* **WORK REQUEST**
Take each line of the data that contains the string "flag" and copy it.

Segment Open

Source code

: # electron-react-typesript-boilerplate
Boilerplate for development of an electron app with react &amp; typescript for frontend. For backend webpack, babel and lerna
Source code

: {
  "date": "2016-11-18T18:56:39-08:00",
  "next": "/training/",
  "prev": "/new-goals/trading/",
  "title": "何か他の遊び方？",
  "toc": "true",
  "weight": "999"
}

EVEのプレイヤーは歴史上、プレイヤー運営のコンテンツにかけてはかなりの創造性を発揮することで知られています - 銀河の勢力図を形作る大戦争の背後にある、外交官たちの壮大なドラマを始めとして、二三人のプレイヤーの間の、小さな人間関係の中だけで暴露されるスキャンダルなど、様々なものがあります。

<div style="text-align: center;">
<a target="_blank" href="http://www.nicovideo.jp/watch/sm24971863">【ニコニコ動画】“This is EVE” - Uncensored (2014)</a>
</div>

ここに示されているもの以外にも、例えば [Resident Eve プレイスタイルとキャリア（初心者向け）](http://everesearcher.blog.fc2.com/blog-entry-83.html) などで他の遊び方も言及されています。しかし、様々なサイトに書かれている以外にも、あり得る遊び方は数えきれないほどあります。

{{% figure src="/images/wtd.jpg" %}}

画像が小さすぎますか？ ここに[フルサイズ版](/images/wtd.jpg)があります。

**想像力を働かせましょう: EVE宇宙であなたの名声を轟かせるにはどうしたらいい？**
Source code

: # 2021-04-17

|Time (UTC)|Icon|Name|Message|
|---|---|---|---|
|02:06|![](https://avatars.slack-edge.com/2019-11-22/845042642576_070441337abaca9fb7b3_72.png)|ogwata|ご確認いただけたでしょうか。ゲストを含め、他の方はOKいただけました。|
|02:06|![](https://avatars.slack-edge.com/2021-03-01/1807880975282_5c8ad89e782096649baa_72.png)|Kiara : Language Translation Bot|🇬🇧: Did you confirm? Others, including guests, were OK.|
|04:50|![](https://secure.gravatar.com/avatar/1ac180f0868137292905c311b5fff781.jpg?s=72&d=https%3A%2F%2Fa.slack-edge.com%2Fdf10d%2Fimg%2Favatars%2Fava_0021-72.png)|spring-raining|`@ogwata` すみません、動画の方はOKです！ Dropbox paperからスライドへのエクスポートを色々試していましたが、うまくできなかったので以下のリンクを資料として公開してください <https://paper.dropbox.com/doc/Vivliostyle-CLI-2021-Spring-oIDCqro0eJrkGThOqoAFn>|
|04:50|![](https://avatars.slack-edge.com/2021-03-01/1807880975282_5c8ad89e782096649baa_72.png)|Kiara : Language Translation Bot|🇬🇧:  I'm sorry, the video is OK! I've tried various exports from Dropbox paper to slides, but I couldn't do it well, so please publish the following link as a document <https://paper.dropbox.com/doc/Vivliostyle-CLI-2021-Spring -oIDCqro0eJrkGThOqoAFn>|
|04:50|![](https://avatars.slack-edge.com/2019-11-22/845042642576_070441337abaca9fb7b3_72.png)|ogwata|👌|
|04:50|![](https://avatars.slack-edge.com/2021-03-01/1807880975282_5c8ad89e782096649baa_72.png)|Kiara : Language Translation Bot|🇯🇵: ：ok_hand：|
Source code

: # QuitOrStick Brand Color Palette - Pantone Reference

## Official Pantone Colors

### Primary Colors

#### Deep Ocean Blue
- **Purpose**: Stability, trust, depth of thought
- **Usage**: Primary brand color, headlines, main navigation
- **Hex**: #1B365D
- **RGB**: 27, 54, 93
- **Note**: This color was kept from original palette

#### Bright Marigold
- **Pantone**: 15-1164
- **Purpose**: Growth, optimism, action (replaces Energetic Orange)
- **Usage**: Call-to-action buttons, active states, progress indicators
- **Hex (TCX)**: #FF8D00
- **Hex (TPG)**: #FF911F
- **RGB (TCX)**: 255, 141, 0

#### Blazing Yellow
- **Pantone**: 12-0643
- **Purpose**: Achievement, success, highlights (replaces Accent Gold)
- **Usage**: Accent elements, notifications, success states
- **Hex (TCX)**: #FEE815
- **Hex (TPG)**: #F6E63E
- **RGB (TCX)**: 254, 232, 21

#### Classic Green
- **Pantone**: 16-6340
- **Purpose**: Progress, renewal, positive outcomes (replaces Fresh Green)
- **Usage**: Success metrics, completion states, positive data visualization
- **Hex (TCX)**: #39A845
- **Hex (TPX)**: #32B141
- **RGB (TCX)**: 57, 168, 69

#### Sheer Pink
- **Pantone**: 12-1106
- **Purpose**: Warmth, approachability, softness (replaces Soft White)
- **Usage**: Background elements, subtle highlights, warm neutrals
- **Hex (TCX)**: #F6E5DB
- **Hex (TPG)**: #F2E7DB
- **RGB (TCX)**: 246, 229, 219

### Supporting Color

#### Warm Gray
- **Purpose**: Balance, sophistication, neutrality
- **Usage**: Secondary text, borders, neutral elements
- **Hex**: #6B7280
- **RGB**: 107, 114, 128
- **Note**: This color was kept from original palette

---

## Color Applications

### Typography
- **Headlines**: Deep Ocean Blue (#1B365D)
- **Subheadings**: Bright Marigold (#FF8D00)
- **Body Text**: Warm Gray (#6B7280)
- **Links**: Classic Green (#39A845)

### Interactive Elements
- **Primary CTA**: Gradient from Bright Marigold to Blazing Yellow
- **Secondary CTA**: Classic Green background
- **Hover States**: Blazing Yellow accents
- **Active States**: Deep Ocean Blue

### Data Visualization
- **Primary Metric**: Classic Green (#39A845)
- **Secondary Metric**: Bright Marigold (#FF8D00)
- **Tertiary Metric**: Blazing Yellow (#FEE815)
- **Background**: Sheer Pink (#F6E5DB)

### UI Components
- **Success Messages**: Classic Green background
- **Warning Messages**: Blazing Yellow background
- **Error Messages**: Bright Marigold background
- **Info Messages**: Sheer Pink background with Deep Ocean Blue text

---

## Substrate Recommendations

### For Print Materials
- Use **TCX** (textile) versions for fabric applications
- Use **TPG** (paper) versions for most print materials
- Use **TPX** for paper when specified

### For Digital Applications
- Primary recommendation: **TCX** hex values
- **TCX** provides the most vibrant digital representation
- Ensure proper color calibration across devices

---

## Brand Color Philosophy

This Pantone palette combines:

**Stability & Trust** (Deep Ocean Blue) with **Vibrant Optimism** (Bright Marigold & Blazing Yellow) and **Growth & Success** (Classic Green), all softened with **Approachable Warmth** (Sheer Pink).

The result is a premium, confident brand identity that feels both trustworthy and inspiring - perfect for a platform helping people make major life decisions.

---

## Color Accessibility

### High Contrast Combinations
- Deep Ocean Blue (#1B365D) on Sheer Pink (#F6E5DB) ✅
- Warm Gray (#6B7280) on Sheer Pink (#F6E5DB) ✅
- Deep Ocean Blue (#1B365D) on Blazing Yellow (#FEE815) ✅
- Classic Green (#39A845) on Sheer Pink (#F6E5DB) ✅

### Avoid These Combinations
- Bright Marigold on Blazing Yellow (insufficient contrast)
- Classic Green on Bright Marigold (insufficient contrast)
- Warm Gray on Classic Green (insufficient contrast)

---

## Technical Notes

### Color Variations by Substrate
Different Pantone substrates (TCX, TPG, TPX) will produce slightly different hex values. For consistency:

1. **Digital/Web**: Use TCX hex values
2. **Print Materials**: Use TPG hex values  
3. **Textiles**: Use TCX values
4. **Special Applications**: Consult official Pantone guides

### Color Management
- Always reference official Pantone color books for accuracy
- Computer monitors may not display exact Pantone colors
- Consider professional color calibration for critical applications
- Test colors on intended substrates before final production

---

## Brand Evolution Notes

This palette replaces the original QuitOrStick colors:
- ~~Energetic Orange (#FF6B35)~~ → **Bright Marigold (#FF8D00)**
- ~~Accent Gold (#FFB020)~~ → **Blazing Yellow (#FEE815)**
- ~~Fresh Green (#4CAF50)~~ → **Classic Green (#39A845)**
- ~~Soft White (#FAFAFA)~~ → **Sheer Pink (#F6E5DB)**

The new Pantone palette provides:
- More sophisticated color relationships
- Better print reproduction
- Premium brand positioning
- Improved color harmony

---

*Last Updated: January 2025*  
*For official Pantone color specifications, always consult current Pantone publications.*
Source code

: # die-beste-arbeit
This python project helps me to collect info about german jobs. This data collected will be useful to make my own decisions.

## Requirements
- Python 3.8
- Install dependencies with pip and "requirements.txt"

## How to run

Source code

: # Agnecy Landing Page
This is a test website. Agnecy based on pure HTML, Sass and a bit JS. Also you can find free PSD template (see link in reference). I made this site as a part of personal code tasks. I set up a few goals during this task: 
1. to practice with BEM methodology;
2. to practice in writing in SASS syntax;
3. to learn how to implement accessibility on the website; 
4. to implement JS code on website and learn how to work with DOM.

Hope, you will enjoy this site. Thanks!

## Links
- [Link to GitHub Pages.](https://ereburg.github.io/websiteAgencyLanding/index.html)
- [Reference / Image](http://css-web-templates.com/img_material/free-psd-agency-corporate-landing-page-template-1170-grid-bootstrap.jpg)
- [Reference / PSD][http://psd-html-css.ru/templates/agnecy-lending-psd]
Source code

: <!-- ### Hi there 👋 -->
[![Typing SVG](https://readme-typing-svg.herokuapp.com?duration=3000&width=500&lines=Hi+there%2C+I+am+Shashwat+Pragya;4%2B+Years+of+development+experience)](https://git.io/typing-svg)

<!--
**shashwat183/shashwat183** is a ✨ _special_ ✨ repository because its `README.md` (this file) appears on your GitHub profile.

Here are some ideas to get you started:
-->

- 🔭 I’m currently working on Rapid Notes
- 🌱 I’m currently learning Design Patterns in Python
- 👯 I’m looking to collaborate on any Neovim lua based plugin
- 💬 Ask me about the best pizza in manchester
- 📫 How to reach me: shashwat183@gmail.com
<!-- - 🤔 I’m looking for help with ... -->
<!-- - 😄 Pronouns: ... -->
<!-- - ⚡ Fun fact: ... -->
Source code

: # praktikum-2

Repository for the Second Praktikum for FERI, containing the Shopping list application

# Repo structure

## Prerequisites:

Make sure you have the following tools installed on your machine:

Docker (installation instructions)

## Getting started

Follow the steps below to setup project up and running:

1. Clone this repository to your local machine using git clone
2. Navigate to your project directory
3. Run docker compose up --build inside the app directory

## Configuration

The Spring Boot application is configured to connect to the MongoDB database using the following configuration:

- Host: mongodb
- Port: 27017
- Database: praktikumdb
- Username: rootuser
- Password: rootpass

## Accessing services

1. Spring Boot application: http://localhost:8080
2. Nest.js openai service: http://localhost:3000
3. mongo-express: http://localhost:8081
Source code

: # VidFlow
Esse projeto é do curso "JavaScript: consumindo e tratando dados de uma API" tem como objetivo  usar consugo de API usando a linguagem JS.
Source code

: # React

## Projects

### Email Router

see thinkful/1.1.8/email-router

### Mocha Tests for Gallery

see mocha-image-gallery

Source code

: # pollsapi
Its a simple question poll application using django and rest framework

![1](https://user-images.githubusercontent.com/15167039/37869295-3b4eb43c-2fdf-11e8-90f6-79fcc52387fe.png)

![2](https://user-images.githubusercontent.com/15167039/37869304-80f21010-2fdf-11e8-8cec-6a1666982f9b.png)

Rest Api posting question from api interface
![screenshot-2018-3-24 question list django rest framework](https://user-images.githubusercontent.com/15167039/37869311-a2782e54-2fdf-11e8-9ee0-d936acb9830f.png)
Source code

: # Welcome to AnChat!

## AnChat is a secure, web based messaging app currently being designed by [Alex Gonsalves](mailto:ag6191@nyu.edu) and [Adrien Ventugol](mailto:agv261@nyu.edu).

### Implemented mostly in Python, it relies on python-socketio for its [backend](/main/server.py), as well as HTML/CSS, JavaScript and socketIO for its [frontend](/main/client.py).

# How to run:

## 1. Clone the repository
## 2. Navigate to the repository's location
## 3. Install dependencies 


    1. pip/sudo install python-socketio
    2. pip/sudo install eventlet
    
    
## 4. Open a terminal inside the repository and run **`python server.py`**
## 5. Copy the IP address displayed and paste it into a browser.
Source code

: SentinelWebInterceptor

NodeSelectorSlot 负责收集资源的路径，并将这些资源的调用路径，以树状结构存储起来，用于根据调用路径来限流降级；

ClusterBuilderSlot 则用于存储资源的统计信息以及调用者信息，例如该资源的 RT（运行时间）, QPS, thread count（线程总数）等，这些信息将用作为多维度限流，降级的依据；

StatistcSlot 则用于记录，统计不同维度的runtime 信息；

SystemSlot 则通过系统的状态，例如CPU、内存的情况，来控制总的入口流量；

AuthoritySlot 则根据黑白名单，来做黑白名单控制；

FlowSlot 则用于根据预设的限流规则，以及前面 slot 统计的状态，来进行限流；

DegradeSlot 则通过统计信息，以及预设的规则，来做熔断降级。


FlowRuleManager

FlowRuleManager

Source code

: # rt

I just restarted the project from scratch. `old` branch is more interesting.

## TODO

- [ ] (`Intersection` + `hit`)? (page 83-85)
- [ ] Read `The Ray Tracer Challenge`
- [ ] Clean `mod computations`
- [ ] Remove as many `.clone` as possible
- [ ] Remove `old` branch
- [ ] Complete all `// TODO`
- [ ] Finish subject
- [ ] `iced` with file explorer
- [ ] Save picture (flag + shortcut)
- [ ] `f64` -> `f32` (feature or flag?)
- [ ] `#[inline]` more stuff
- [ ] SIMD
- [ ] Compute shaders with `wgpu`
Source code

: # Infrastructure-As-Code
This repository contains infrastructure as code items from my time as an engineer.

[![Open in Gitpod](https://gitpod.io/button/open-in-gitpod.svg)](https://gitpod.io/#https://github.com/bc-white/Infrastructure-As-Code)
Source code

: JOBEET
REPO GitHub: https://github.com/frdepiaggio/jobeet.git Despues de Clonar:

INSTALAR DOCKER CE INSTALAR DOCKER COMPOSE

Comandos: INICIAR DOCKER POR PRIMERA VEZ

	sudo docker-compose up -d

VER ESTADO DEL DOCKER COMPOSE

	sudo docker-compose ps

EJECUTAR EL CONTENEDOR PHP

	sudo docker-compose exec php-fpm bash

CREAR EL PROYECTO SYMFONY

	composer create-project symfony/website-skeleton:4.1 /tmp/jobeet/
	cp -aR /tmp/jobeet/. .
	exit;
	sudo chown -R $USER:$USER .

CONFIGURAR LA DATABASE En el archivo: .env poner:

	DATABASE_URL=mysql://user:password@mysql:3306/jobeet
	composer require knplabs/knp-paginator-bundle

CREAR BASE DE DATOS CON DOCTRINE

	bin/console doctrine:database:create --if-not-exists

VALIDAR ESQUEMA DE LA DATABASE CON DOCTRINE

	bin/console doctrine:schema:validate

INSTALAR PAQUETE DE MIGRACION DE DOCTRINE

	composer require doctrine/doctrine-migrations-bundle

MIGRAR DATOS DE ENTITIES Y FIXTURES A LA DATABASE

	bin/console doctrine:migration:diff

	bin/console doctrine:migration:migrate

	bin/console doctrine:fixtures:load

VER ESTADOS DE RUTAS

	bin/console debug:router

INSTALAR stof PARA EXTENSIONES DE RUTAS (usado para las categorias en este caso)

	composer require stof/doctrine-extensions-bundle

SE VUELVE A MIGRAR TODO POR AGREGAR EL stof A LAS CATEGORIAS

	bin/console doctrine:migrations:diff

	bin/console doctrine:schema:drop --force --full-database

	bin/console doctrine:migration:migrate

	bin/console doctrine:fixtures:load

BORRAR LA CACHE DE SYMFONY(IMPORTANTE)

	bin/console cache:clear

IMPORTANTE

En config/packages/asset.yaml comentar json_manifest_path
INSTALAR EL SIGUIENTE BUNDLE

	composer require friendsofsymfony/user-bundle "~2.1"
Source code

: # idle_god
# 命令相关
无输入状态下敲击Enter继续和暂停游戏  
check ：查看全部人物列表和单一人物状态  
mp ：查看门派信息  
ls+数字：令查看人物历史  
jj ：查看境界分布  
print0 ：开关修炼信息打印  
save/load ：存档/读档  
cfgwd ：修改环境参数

Segment Closed

* **TASK OUTPUT**
- [ ] Save picture (flag + shortcut)
- [ ] `f64` -> `f32` (feature or flag?)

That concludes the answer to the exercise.